Sanja Särman's contribution is one of the few that moves beyond main-line metaphysics and engages with Spinoza's account of the passions. Her question concerns the viability of Spinoza's so-called "therapy of the passions". The idea, in brief, is this: on Spinoza's view, one of the ways to remove the grip that a certain passion has on us is to understand the object of the passion as necessitated by a series of finite causes. The problem is that the series of prior causes is actually infinite; therefore, this mode of therapy seems to require the synthesis of an actually infinite series. Särman's idea is that because this mode of therapy requires the synthesis of an actually infinite series, we must be capable of such a synthesis. I am intrigued, though I would like to see this aspect of Särman's account developed further. It seems that there are independent reasons to think that Spinoza would reject the possibility of synthesizing an infinite whole in this way -- in particular, of building an actual infinity from given parts. Though Särman rightly points out that, for Spinoza, thought about the infinite is not out of bounds for human beings, since, on Spinoza's view every idea contains an adequate idea of God in some way, that is different from the view that human beings can synthesize an actually infinite array into a single whole. More could be said about how the synthesis of an actually infinite chain of causes gets along with Spinoza's view that an actual infinity cannot be built up from parts.

Noa Schein engages the deduction of finite modes in Spinoza. Schein's paper is an outlier since it doesn't take up issues directly related to infinity. Rather, it concerns a related, epistemic issue: how do finite modes follow from infinite substance and how can this be understood by those finite modes themselves (namely, us humans). But as with many of the other papers, there is a deep question about the infinite at the heart of this issue: can infinite substance be built bottom-up, so to speak, or must finite modes be derived top-down? Which is prior, the finite or the infinite? Schein's suggestion is that in the case of our epistemic access there is no straightforward answer to this question; rather each "epistemic trajectory" constitutes part of the answer. Since we (as finite modes) find ourselves in a state of confusion, this needs to be overcome before any kind of top-down derivation is available: "Once we are successful in doing this, we can see without confusion that finite modes follow from the infinite substance top-down" (112). Thus, on Schein's view our epistemic trajectory is both bottom-up and top-down; the whole story comprises both trajectories.
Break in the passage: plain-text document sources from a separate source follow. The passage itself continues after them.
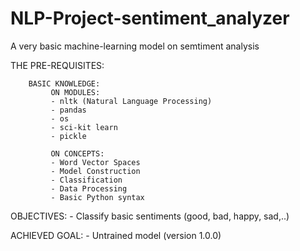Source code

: # NLP-Project-sentiment_analyzer

A very basic machine-learning model on semtiment analysis



THE PRE-REQUISITES:
        
        BASIC KNOWLEDGE:
             ON MODULES:
             - nltk (Natural Language Processing)
             - pandas 
             - os
             - sci-kit learn
             - pickle
             
             ON CONCEPTS:
             - Word Vector Spaces
             - Model Construction
             - Classification
             - Data Processing
             - Basic Python syntax
             
OBJECTIVES:
        - Classify basic sentiments (good, bad, happy, sad,..)
        
ACHIEVED GOAL:
        - Untrained model (version 1.0.0)

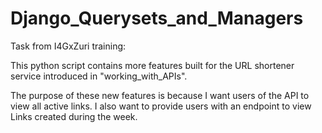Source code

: # Django_Querysets_and_Managers
Task from I4GxZuri training:

This python script contains more features built for the URL shortener service introduced in "working_with_APIs". 

The purpose of these new features is because I want users of the API to view all active links. I also want to provide users with an endpoint to view Links created during the week.
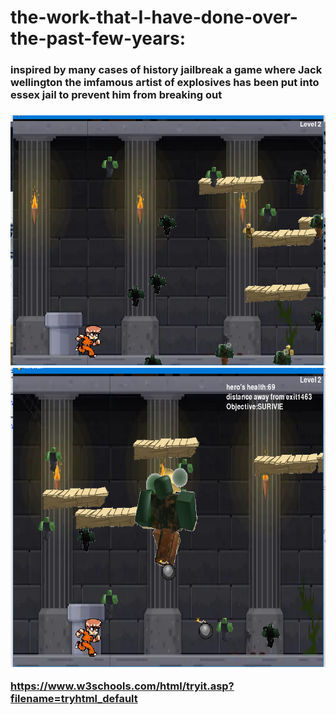 


# the-work-that-I-have-done-over-the-past-few-years:

<h3> inspired by many cases of history jailbreak a game where Jack wellington the imfamous artist of explosives has been put into essex jail to prevent him from breaking out<h3/>
   
   
   <img style="-webkit-user-select: none;cursor: zoom-in;" src="https://raw.githubusercontent.com/gust212920/the-work-that-I-have-done-over-the-past-few-years/master/Capture.PNG" width="600" height="400">
   
   
 <img style="-webkit-user-select: none;cursor: zoom-in;" src="https://raw.githubusercontent.com/gust212920/the-work-that-I-have-done-over-the-past-few-years/master/Capture(ace).PNG" width="635" height="479">
 
<a>https://www.w3schools.com/html/tryit.asp?filename=tryhtml_default</a>

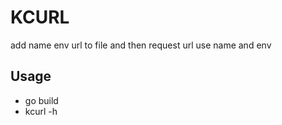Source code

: # KCURL
add name env url to file and then request url use name and env
## Usage
- go build
- kcurl -h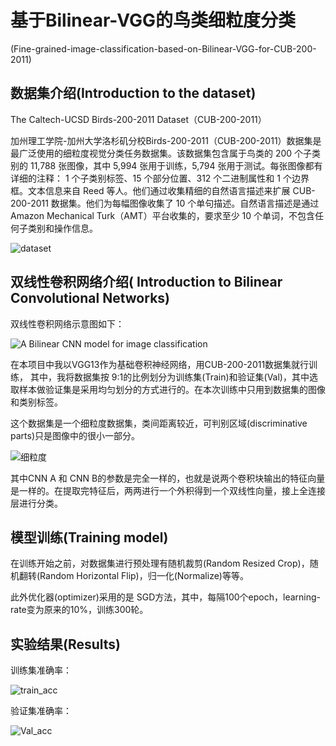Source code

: # 基于Bilinear-VGG的鸟类细粒度分类

(Fine-grained-image-classification-based-on-Bilinear-VGG-for-CUB-200-2011)

## 数据集介绍(Introduction to the dataset)

The Caltech-UCSD Birds-200-2011 Dataset（CUB-200-2011）

加州理工学院-加州大学洛杉矶分校Birds-200-2011（CUB-200-2011）数据集是最广泛使用的细粒度视觉分类任务数据集。该数据集包含属于鸟类的 200 个子类别的 11,788 张图像，其中 5,994 张用于训练，5,794 张用于测试。每张图像都有详细的注释： 1 个子类别标签、15 个部分位置、312 个二进制属性和 1 个边界框。文本信息来自 Reed 等人。他们通过收集精细的自然语言描述来扩展 CUB-200-2011 数据集。他们为每幅图像收集了 10 个单句描述。自然语言描述是通过 Amazon Mechanical Turk（AMT）平台收集的，要求至少 10 个单词，不包含任何子类别和操作信息。

![dataset](./%E8%AE%A1%E7%AE%97%E6%9C%BA%E8%A7%86%E8%A7%89%E7%9B%B8%E5%85%B3%E9%A1%B9%E7%9B%AE/%E5%9F%BA%E4%BA%8EBilinear-VGG%E7%9A%84CUB-200-2011%E7%9A%84%E7%BB%86%E7%B2%92%E5%BA%A6%E5%9B%BE%E5%83%8F%E5%88%86%E7%B1%BB/README/dataset.jpg)

## 双线性卷积网络介绍( Introduction to Bilinear Convolutional Networks)

双线性卷积网络示意图如下：

![A Bilinear CNN model for image classification](E:/%E8%AE%A1%E7%AE%97%E6%9C%BA%E8%A7%86%E8%A7%89%E7%9B%B8%E5%85%B3%E9%A1%B9%E7%9B%AE/%E5%9F%BA%E4%BA%8EBilinear-VGG%E7%9A%84CUB-200-2011%E7%9A%84%E7%BB%86%E7%B2%92%E5%BA%A6%E5%9B%BE%E5%83%8F%E5%88%86%E7%B1%BB/README/A%20Bilinear%20CNN%20model%20for%20image%20classification.jpg)

在本项目中我以VGG13作为基础卷积神经网络，用CUB-200-2011数据集就行训练， 其中，我将数据集按 9:1的比例划分为训练集(Train)和验证集(Val)，其中选取样本做验证集是采用均匀划分的方式进行的。在本次训练中只用到数据集的图像和类别标签。

这个数据集是一个细粒度数据集，类间距离较近，可判别区域(discriminative parts)只是图像中的很小一部分。

![细粒度](E:/%E8%AE%A1%E7%AE%97%E6%9C%BA%E8%A7%86%E8%A7%89%E7%9B%B8%E5%85%B3%E9%A1%B9%E7%9B%AE/%E5%9F%BA%E4%BA%8EBilinear-VGG%E7%9A%84CUB-200-2011%E7%9A%84%E7%BB%86%E7%B2%92%E5%BA%A6%E5%9B%BE%E5%83%8F%E5%88%86%E7%B1%BB/README/%E7%BB%86%E7%B2%92%E5%BA%A6.jpg)

其中CNN A 和 CNN B的参数是完全一样的，也就是说两个卷积块输出的特征向量是一样的。在提取完特征后，两两进行一个外积得到一个双线性向量，接上全连接层进行分类。

## 模型训练(Training model)

在训练开始之前，对数据集进行预处理有随机裁剪(Random Resized Crop)，随机翻转(Random Horizontal Flip)，归一化(Normalize)等等。

此外优化器(optimizer)采用的是 SGD方法，其中，每隔100个epoch，learning-rate变为原来的10%，训练300轮。

## 实验结果(Results)

训练集准确率：

![train_acc](E:/%E8%AE%A1%E7%AE%97%E6%9C%BA%E8%A7%86%E8%A7%89%E7%9B%B8%E5%85%B3%E9%A1%B9%E7%9B%AE/%E5%9F%BA%E4%BA%8EBilinear-VGG%E7%9A%84CUB-200-2011%E7%9A%84%E7%BB%86%E7%B2%92%E5%BA%A6%E5%9B%BE%E5%83%8F%E5%88%86%E7%B1%BB/README/train_acc.jpg)

验证集准确率：

![Val_acc](E:/%E8%AE%A1%E7%AE%97%E6%9C%BA%E8%A7%86%E8%A7%89%E7%9B%B8%E5%85%B3%E9%A1%B9%E7%9B%AE/%E5%9F%BA%E4%BA%8EBilinear-VGG%E7%9A%84CUB-200-2011%E7%9A%84%E7%BB%86%E7%B2%92%E5%BA%A6%E5%9B%BE%E5%83%8F%E5%88%86%E7%B1%BB/README/Val_acc.jpg)
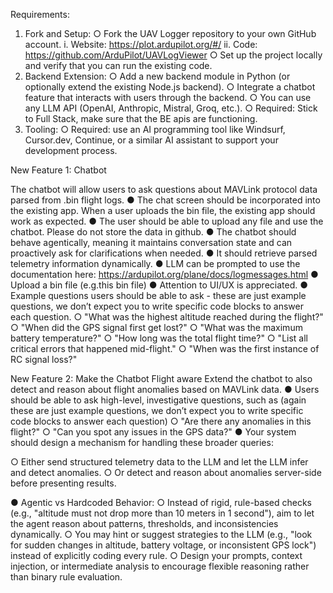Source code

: Requirements:
1. Fork and Setup:
○ Fork the UAV Logger repository to your own GitHub account.
i. Website: https://plot.ardupilot.org/#/
ii. Code: https://github.com/ArduPilot/UAVLogViewer
○ Set up the project locally and verify that you can run the existing code.
2. Backend Extension:
○ Add a new backend module in Python (or optionally extend the existing
Node.js backend).
○ Integrate a chatbot feature that interacts with users through the backend.
○ You can use any LLM API (OpenAI, Anthropic, Mistral, Groq, etc.).
○ Required: Stick to Full Stack, make sure that the BE apis are functioning.
3. Tooling:
○ Required: use an AI programming tool like Windsurf, Cursor.dev, Continue, or
a similar AI assistant to support your development process.

New Feature 1: Chatbot

The chatbot will allow users to ask questions about MAVLink protocol data parsed from
.bin flight logs.
● The chat screen should be incorporated into the existing app. When a user uploads
the bin file, the existing app should work as expected.
● The user should be able to upload any file and use the chatbot. Please do not store
the data in github.
● The chatbot should behave agentically, meaning it maintains conversation state and
can proactively ask for clarifications when needed.
● It should retrieve parsed telemetry information dynamically.
● LLM can be prompted to use the documentation here:
https://ardupilot.org/plane/docs/logmessages.html
● Upload a bin file (e.g.this bin file)
● Attention to UI/UX is appreciated.
● Example questions users should be able to ask - these are just example questions,
we don’t expect you to write specific code blocks to answer each question.
○ "What was the highest altitude reached during the flight?"
○ "When did the GPS signal first get lost?"
○ "What was the maximum battery temperature?"
○ "How long was the total flight time?"
○ "List all critical errors that happened mid-flight."
○ "When was the first instance of RC signal loss?"

New Feature 2: Make the Chatbot Flight aware
Extend the chatbot to also detect and reason about flight anomalies based on MAVLink
data.
● Users should be able to ask high-level, investigative questions, such as (again
these are just example questions, we don’t expect you to write specific code blocks
to answer each question)
○ "Are there any anomalies in this flight?"
○ "Can you spot any issues in the GPS data?"
● Your system should design a mechanism for handling these broader queries:

○ Either send structured telemetry data to the LLM and let the LLM infer and
detect anomalies.
○ Or detect and reason about anomalies server-side before presenting
results.

● Agentic vs Hardcoded Behavior:
○ Instead of rigid, rule-based checks (e.g., "altitude must not drop more than 10
meters in 1 second"), aim to let the agent reason about patterns, thresholds,
and inconsistencies dynamically.
○ You may hint or suggest strategies to the LLM (e.g., "look for sudden
changes in altitude, battery voltage, or inconsistent GPS lock") instead of
explicitly coding every rule.
○ Design your prompts, context injection, or intermediate analysis to encourage
flexible reasoning rather than binary rule evaluation.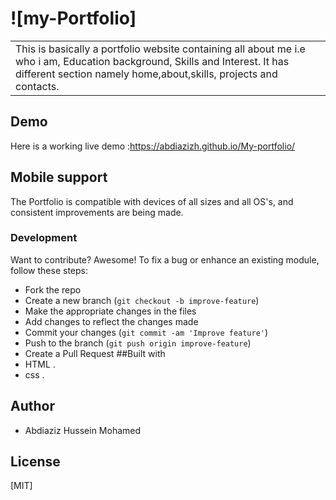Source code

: # ![my-Portfolio]
<table>
<tr>
<td>
  This is basically a portfolio website containing all about me i.e who i am, Education background, Skills and Interest. It has different section namely home,about,skills, projects and contacts.
</td>
</tr>
</table>


## Demo
Here is a working live demo :https://abdiazizh.github.io/My-portfolio/
## Mobile support
The Portfolio is compatible with devices of all sizes and all OS's, and consistent improvements are being made.
### Development
Want to contribute? Awesome!
To fix a bug or enhance an existing module, follow these steps:
- Fork the repo
- Create a new branch (`git checkout -b improve-feature`)
- Make the appropriate changes in the files
- Add changes to reflect the changes made
- Commit your changes (`git commit -am 'Improve feature'`)
- Push to the branch (`git push origin improve-feature`)
- Create a Pull Request
##Built with
-  HTML .
-  css .
## Author
- Abdiaziz Hussein Mohamed
## License
[MIT]
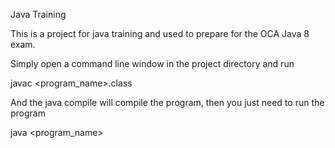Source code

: Java Training 

This is a project for java training and used to prepare for the OCA Java 8 exam.

Simply open a command line window in the project directory and run

javac <program_name>.class

And the java compile will compile the program, then you just need to run the program

java <program_name>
In the end, this volume contains high-quality papers and is worth a look, both for specialists in early modern philosophy and for philosophers interested in this period of thought about infinity. There is some useful overlap (without too much repetition) between the different papers on each thinker and informative connections between thinkers emerge naturally as well. If I had to level one general criticism it would be this: given the richness of the topic of infinity and the depth of the early modern engagement with it, the papers cover mostly familiar themes in mostly familiar thinkers. Especially in light of the recent increase in attention to non-canonical philosophers among scholars of early modern philosophy, it would have been nice to see some engagement with less familiar personalities for whom the infinite also played a central role. (I'm thinking of people like Conway, du Châtelet, Galileo, who does at least make a brief appearance in Nachtomy's paper, and Pascal, whom the editors do mention in the introduction.) But listing names is easy, and one volume can't do everything. For specialists in the area, the topics and figures might be familiar, but these familiar topics are developed in novel ways. And for philosophers working in other areas, this collection provides a helpful introduction to the way in which infinity plays a central role in some of the major philosophical systems of the early modern period.

REFERENCE

Benardete, José. Infinity: An Essay in Metaphysics. Oxford: Clarendon Press. 1964.